§ **Exercise material**:
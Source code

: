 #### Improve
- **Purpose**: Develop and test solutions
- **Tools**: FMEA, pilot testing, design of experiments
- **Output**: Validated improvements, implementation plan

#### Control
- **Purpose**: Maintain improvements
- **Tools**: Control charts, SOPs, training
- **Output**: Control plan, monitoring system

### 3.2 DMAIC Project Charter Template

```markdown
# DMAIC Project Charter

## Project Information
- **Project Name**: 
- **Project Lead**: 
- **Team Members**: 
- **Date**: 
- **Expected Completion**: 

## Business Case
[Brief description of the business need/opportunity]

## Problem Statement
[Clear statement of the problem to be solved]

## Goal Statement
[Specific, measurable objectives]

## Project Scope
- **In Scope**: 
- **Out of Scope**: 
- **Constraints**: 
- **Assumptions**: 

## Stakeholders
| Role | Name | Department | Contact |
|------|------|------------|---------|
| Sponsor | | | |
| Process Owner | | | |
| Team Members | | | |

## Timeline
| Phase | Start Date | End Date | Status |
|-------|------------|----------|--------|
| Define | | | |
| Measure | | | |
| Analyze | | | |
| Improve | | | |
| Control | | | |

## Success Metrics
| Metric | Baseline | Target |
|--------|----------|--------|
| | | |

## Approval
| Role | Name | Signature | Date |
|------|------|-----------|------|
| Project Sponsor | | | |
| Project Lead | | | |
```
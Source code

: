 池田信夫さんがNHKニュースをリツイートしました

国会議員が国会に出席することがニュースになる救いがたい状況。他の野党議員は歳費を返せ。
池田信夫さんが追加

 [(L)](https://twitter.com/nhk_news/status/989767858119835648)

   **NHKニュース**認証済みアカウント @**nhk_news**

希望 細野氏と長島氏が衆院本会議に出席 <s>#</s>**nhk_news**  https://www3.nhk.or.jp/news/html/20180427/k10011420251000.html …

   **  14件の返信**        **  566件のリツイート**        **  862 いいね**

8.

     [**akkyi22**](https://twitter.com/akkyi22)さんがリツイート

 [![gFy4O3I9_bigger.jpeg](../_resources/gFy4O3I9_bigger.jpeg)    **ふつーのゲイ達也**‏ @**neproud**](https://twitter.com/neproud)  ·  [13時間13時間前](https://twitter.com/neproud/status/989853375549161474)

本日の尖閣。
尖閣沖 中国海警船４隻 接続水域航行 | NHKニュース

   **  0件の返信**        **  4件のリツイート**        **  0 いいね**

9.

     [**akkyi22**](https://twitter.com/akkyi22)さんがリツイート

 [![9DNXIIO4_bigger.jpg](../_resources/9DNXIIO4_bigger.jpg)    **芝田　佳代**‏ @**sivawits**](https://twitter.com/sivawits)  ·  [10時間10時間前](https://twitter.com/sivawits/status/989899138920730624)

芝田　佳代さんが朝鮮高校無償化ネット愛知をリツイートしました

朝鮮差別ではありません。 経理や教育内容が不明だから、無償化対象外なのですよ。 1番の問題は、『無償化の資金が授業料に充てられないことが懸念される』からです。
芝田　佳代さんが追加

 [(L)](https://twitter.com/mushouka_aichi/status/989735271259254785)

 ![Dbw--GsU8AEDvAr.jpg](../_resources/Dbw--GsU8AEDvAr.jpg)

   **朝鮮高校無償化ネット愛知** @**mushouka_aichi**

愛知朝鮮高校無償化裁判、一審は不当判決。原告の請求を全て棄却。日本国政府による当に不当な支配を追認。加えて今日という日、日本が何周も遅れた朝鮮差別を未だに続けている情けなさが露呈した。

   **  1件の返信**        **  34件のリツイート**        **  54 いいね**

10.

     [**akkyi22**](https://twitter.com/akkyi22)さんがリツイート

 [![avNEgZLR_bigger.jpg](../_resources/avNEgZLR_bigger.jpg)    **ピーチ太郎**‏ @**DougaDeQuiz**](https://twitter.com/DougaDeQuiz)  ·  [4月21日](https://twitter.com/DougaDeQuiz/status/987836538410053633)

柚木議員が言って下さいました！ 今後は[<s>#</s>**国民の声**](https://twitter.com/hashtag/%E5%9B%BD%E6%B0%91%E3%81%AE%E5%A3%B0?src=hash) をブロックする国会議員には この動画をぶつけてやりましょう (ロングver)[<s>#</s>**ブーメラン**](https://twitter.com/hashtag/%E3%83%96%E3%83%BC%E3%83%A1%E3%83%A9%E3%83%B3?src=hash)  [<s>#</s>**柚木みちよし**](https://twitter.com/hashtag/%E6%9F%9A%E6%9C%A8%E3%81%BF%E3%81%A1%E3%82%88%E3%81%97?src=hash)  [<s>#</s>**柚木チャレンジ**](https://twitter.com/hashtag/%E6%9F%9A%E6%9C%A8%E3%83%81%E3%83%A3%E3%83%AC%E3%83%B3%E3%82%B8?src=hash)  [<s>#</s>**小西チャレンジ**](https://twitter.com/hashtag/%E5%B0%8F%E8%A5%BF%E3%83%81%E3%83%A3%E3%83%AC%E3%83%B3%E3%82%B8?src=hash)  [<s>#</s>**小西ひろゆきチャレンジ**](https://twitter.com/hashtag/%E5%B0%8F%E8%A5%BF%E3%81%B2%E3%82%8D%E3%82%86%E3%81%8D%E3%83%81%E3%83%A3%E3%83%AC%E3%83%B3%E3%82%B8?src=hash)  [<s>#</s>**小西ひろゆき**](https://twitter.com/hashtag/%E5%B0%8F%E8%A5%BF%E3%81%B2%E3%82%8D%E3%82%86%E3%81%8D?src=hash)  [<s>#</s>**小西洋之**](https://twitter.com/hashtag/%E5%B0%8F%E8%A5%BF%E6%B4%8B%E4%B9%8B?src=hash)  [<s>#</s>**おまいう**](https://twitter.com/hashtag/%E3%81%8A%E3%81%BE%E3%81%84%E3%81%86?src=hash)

§ **Work order**:
Give back, exactly as written, the stretch from the line with "### 3.2 DMAIC Project Charter Template" through the line with "芝田　佳代さんが朝鮮高校無償化ネット愛知をリツイートしました", and no other lines from the records above.

§ **Answer space**:
### 3.2 DMAIC Project Charter Template

```markdown
# DMAIC Project Charter

## Project Information
- **Project Name**: 
- **Project Lead**: 
- **Team Members**: 
- **Date**: 
- **Expected Completion**: 

## Business Case
[Brief description of the business need/opportunity]

## Problem Statement
[Clear statement of the problem to be solved]

## Goal Statement
[Specific, measurable objectives]

## Project Scope
- **In Scope**: 
- **Out of Scope**: 
- **Constraints**: 
- **Assumptions**: 

## Stakeholders
| Role | Name | Department | Contact |
|------|------|------------|---------|
| Sponsor | | | |
| Process Owner | | | |
| Team Members | | | |

## Timeline
| Phase | Start Date | End Date | Status |
|-------|------------|----------|--------|
| Define | | | |
| Measure | | | |
| Analyze | | | |
| Improve | | | |
| Control | | | |

## Success Metrics
| Metric | Baseline | Target |
|--------|----------|--------|
| | | |

## Approval
| Role | Name | Signature | Date |
|------|------|-----------|------|
| Project Sponsor | | | |
| Project Lead | | | |
```
Source code

: 池田信夫さんがNHKニュースをリツイートしました

国会議員が国会に出席することがニュースになる救いがたい状況。他の野党議員は歳費を返せ。
池田信夫さんが追加

 [(L)](https://twitter.com/nhk_news/status/989767858119835648)

   **NHKニュース**認証済みアカウント @**nhk_news**

希望 細野氏と長島氏が衆院本会議に出席 <s>#</s>**nhk_news**  https://www3.nhk.or.jp/news/html/20180427/k10011420251000.html …

   **  14件の返信**        **  566件のリツイート**        **  862 いいね**

8.

     [**akkyi22**](https://twitter.com/akkyi22)さんがリツイート

 [![gFy4O3I9_bigger.jpeg](../_resources/gFy4O3I9_bigger.jpeg)    **ふつーのゲイ達也**‏ @**neproud**](https://twitter.com/neproud)  ·  [13時間13時間前](https://twitter.com/neproud/status/989853375549161474)

本日の尖閣。
尖閣沖 中国海警船４隻 接続水域航行 | NHKニュース

   **  0件の返信**        **  4件のリツイート**        **  0 いいね**

9.

     [**akkyi22**](https://twitter.com/akkyi22)さんがリツイート

 [![9DNXIIO4_bigger.jpg](../_resources/9DNXIIO4_bigger.jpg)    **芝田　佳代**‏ @**sivawits**](https://twitter.com/sivawits)  ·  [10時間10時間前](https://twitter.com/sivawits/status/989899138920730624)

芝田　佳代さんが朝鮮高校無償化ネット愛知をリツイートしました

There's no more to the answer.